Every line in the entries that holds "solving" should be identified and copied.

■ **Rendered images with source text**:
--------------------

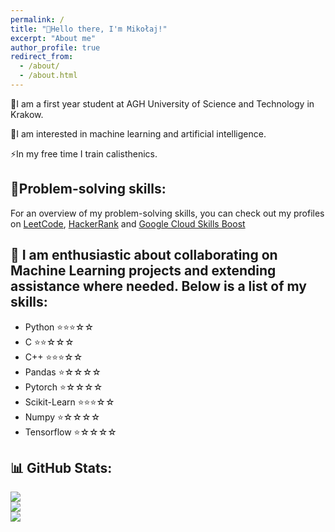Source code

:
 ```yaml
---
permalink: /
title: "👋Hello there, I'm Mikołaj!"
excerpt: "About me"
author_profile: true
redirect_from: 
  - /about/
  - /about.html
---
```


🔭I am a first year student at AGH University of Science and Technology in Krakow.

🤖I am interested in machine learning and artificial intelligence. 

⚡In my free time I train calisthenics.

## 🔗Problem-solving skills:
  For an overview of my problem-solving skills, you can check out my profiles on [LeetCode](<https://leetcode.com/Mkoek213/>), [HackerRank](<https://www.hackerrank.com/profile/mikolaj_kolek2>) and [Google Cloud Skills Boost](https://www.cloudskillsboost.google/public_profiles/9e31f376-eebe-444d-b65e-8d673b0d17b4)

## 🚀 I am enthusiastic about collaborating on Machine Learning projects and extending assistance where needed. Below is a list of my skills:

- Python ⭐⭐⭐☆☆
- C ⭐⭐☆☆☆
- C++ ⭐⭐⭐☆☆
- Pandas ⭐☆☆☆☆
- Pytorch ⭐☆☆☆☆
- Scikit-Learn ⭐⭐⭐☆☆
- Numpy ⭐☆☆☆☆
- Tensorflow ⭐☆☆☆☆

## 📊 GitHub Stats:
![](https://github-readme-stats.vercel.app/api?username=Mkoek213&theme=dark&hide_border=false&include_all_commits=true&count_private=true)<br/>
![](https://github-readme-streak-stats.herokuapp.com/?user=Mkoek213&theme=dark&hide_border=false)<br/>
![](https://github-readme-stats.vercel.app/api/top-langs/?username=Mkoek213&theme=dark&hide_border=false&include_all_commits=true&count_private=true&layout=compact)
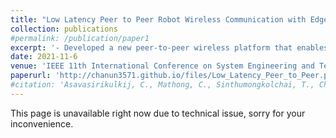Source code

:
 ```yaml
---
title: "Low Latency Peer to Peer Robot Wireless Communication with Edge Computing"
collection: publications
#permalink: /publication/paper1
excerpt: '- Developed a new peer-to-peer wireless platform that enables real-time communication for multiple robot system. <br/> - Utilized the high bandwidth and low latency wireless platform to facilitate seamless interaction between mobile robots and articulated robot for smart factories.'
date: 2021-11-6
venue: 'IEEE 11th International Conference on System Engineering and Technology 2021 (ICSET2021)'
paperurl: 'http://chanun3571.github.io/files/Low_Latency_Peer_to_Peer.pdf'
#citation: 'Asavasirikulkij, C., Mathong, C., Sinthumongkolchai, T., Chancharoen, R. and Asdomwised, W., 2021, November. Low latency peer to peer robot wireless communication with edge computing. In 2021 IEEE 11th International Conference on System Engineering and Technology (ICSET) (pp. 100-105). IEEE.'
---
```

This page is unavailable right now due to technical issue, sorry for your inconvenience.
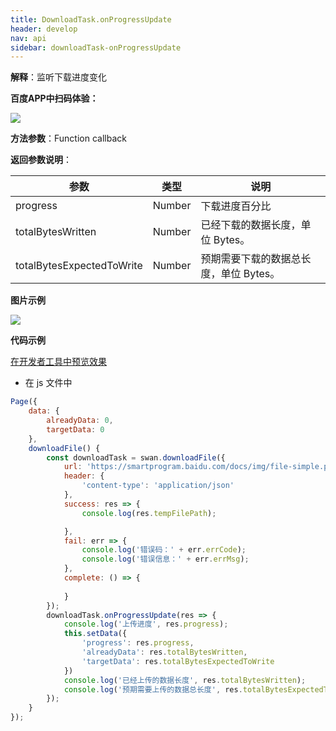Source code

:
 ```yaml
---
title: DownloadTask.onProgressUpdate
header: develop
nav: api
sidebar: downloadTask-onProgressUpdate
---
```


 

**解释**：监听下载进度变化

**百度APP中扫码体验：**

<img src="https://b.bdstatic.com/miniapp/assets/images/doc_demo/downTaskOnProgressUpdate.png"  class="demo-qrcode-image" />

**方法参数**：Function callback

**返回参数说明**：

|参数 | 类型 | 说明|
|---- | ---- | ---- |
|progress   | Number  |下载进度百分比|
|totalBytesWritten   | Number  |已经下载的数据长度，单位 Bytes。|
|totalBytesExpectedToWrite   | Number  |预期需要下载的数据总长度，单位 Bytes。|

**图片示例**

<div class="m-doc-custom-examples">
    <div class="m-doc-custom-examples-correct">
        <img src="https://b.bdstatic.com/miniapp/images/downloadProcess.gif">
    </div>
    <div class="m-doc-custom-examples-correct">
        <img src=" ">
    </div>
    <div class="m-doc-custom-examples-correct">
        <img src=" ">
    </div>     
</div>

**代码示例**
 

<a href="swanide://fragment/bdedce15a8381fc4d56574519696df951572948912995" title="在开发者工具中预览效果" target="_self">在开发者工具中预览效果</a>

* 在 js 文件中

```js
Page({
    data: { 
        alreadyData: 0,
        targetData: 0
    },
    downloadFile() {      
        const downloadTask = swan.downloadFile({
            url: 'https://smartprogram.baidu.com/docs/img/file-simple.pdf',
            header: {
                'content-type': 'application/json'
            },
            success: res => {
                console.log(res.tempFilePath);

            },
            fail: err => {
                console.log('错误码：' + err.errCode);
                console.log('错误信息：' + err.errMsg);
            },
            complete: () => {
            
            }
        });
        downloadTask.onProgressUpdate(res => {
            console.log('上传进度', res.progress);
            this.setData({
                'progress': res.progress,
                'alreadyData': res.totalBytesWritten,
                'targetData': res.totalBytesExpectedToWrite
            })
            console.log('已经上传的数据长度', res.totalBytesWritten);
            console.log('预期需要上传的数据总长度', res.totalBytesExpectedToWrite);
        });
    }  
});

```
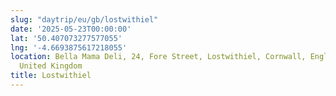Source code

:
 ```yaml
---
slug: "daytrip/eu/gb/lostwithiel"
date: '2025-05-23T00:00:00'
lat: '50.407073277577055'
lng: '-4.6693875617218055'
location: Bella Mama Deli, 24, Fore Street, Lostwithiel, Cornwall, England, PL22 0BL,
  United Kingdom
title: Lostwithiel
---
```



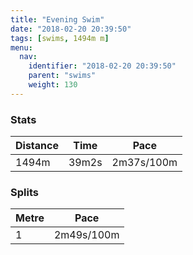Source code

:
 ```yaml
---
title: "Evening Swim"
date: "2018-02-20 20:39:50"
tags: [swims, 1494m m]
menu:
  nav:
    identifier: "2018-02-20 20:39:50"
    parent: "swims"
    weight: 130
---
```


### Stats

| Distance | Time | Pace |
|----------|------|------|
|1494m|39m2s|2m37s/100m|

### Splits

| Metre | Pace |
|------|------|
|1|2m49s/100m|
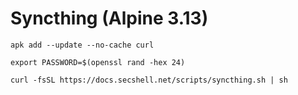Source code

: # Syncthing (Alpine 3.13)

```shell
apk add --update --no-cache curl

export PASSWORD=$(openssl rand -hex 24)

curl -fsSL https://docs.secshell.net/scripts/syncthing.sh | sh
```
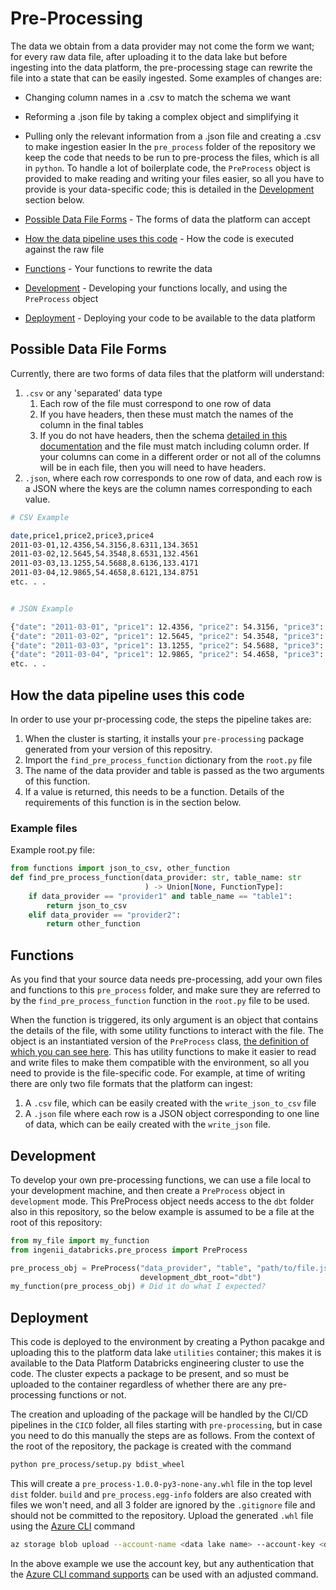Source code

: # Pre-Processing

The data we obtain from a data provider may not come the form we want; for every raw data file, after uploading it to the data lake but before ingesting into the data platform, the pre-processing stage can rewrite the file into a state that can be easily ingested. Some examples of changes are:
 - Changing column names in a .csv to match the schema we want
 - Reforming a .json file by taking a complex object and simplifying it
 - Pulling only the relevant information from a .json file and creating a .csv to make ingestion easier
In the `pre_process` folder of the repository we keep the code that needs to be run to pre-process the files, which is all in `python`. To handle a lot of boilerplate code, the `PreProcess` object is provided to make reading and writing your files easier, so all you have to provide is your data-specific code; this is detailed in the [Development](#development) section below.

- [Possible Data File Forms](#possible-data-file-forms) - The forms of data the platform can accept
- [How the data pipeline uses this code](#how-the-data-pipeline-uses-this-code) - How the code is executed against the raw file
- [Functions](#functions) - Your functions to rewrite the data
- [Development](#development) - Developing your functions locally, and using the `PreProcess` object
- [Deployment](#deployment) - Deploying your code to be available to the data platform

## Possible Data File Forms

Currently, there are two forms of data files that the platform will understand:

1. `.csv` or any 'separated' data type
    1. Each row of the file must correspond to one row of data
    1. If you have headers, then these must match the names of the column in the final tables
    1. If you do not have headers, then the schema [detailed in this documentation](understanding_and_ingesting_data.md) and the file must match including column order. If your columns can come in a different order or not all of the columns will be in each file, then you will need to have headers.
1. `.json`, where each row corresponds to one row of data, and each row is a JSON where the keys are the column names corresponding to each value.

```bash
# CSV Example

date,price1,price2,price3,price4
2011-03-01,12.4356,54.3156,8.6311,134.3651
2011-03-02,12.5645,54.3548,8.6531,132.4561
2011-03-03,13.1255,54.5688,8.6136,133.4171
2011-03-04,12.9865,54.4658,8.6121,134.8751
etc. . .


# JSON Example

{"date": "2011-03-01", "price1": 12.4356, "price2": 54.3156, "price3": 8.6311, "price4": 134.3651}
{"date": "2011-03-02", "price1": 12.5645, "price2": 54.3548, "price3": 8.6531, "price4": 132.4561}
{"date": "2011-03-03", "price1": 13.1255, "price2": 54.5688, "price3": 8.6136, "price4": 133.4171}
{"date": "2011-03-04", "price1": 12.9865, "price2": 54.4658, "price3": 8.6121, "price4": 134.8751}
etc. . . 

```

## How the data pipeline uses this code

In order to use your pr-processing code, the steps the pipeline takes are:
1. When the cluster is starting, it installs your `pre-processing` package generated from your version of this repositry.
1. Import the `find_pre_process_function` dictionary from the `root.py` file
1. The name of the data provider and table is passed as the two arguments of this function.
1. If a value is returned, this needs to be a function. Details of the requirements of this function is in the section below.

### Example files

Example root.py file:
```python
from functions import json_to_csv, other_function
def find_pre_process_function(data_provider: str, table_name: str
                              ) -> Union[None, FunctionType]:
    if data_provider == "provider1" and table_name == "table1":
        return json_to_csv
    elif data_provider == "provider2":
        return other_function
```

## Functions

As you find that your source data needs pre-processing, add your own files and functions to this `pre_process` folder, and make sure they are referred to by the `find_pre_process_function` function in the `root.py` file to be used.

When the function is triggered, its only argument is an object that contains the details of the file, with some utility functions to interact with the file. The object is an instantiated version of the `PreProcess` class, [the definition of which you can see here](https://github.com/ingenii-solutions/azure-data-platform-data-engineering/blob/main/ingenii_data_engineering/pre_process.py). This has utility functions to make it easier to read and write files to make them compatible with the environment, so all you need to provide is the file-specific code. For example, at time of writing there are only two file formats that the platform can ingest:
1. A `.csv` file, which can be easily created with the `write_json_to_csv` file
1. A `.json` file where each row is a JSON object corresponding to one line of data, which can be eaily created with the `write_json` file.

## Development

To develop your own pre-processing functions, we can use a file local to your development machine, and then create a `PreProcess` object in `development` mode. This PreProcess object needs access to the `dbt` folder also in this repository, so the below example is assumed to be a file at the root of this repository: 

```python
from my_file import my_function
from ingenii_databricks.pre_process import PreProcess

pre_process_obj = PreProcess("data_provider", "table", "path/to/file.json",
                             development_dbt_root="dbt")
my_function(pre_process_obj) # Did it do what I expected?
```

## Deployment

This code is deployed to the environment by creating a Python pacakge and uploading this to the platform data lake `utilities` container; this makes it is available to the Data Platform Databricks engineering cluster to use the code. The cluster expects a package to be present, and so must be uploaded to the container regardless of whether there are any pre-processing functions or not.

The creation and uploading of the package will be handled by the CI/CD pipelines in the `CICD` folder, all files starting with `pre-processing`, but in case you need to do this manually the steps are as follows. From the context of the root of the repository, the package is created with the command
```bash
python pre_process/setup.py bdist_wheel
```
This will create a `pre_process-1.0.0-py3-none-any.whl` file in the top level `dist` folder. `build` and `pre_process.egg-info` folders are also created with files we won't need, and all 3 folder are ignored by the `.gitignore` file and should not be committed to the repository. Upload the generated `.whl` file using the [Azure CLI](https://docs.microsoft.com/en-us/cli/azure/storage/blob?view=azure-cli-latest#az_storage_blob_upload) command 
```bash
az storage blob upload --account-name <data lake name> --account-key <data lake account key> -f dist/pre_process-1.0.0-py3-none-any.whl -c utilities -n pre_process/pre_process-1.0.0-py3-none-any.whl
```
In the above example we use the account key, but any authentication that the [Azure CLI command supports](https://docs.microsoft.com/en-us/cli/azure/storage/blob?view=azure-cli-latest#az_storage_blob_upload) can be used with an adjusted command.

--------------------

■ **RESPONSE BELOW**:
## 🔗Problem-solving skills:
  For an overview of my problem-solving skills, you can check out my profiles on [LeetCode](<https://leetcode.com/Mkoek213/>), [HackerRank](<https://www.hackerrank.com/profile/mikolaj_kolek2>) and [Google Cloud Skills Boost](https://www.cloudskillsboost.google/public_profiles/9e31f376-eebe-444d-b65e-8d673b0d17b4)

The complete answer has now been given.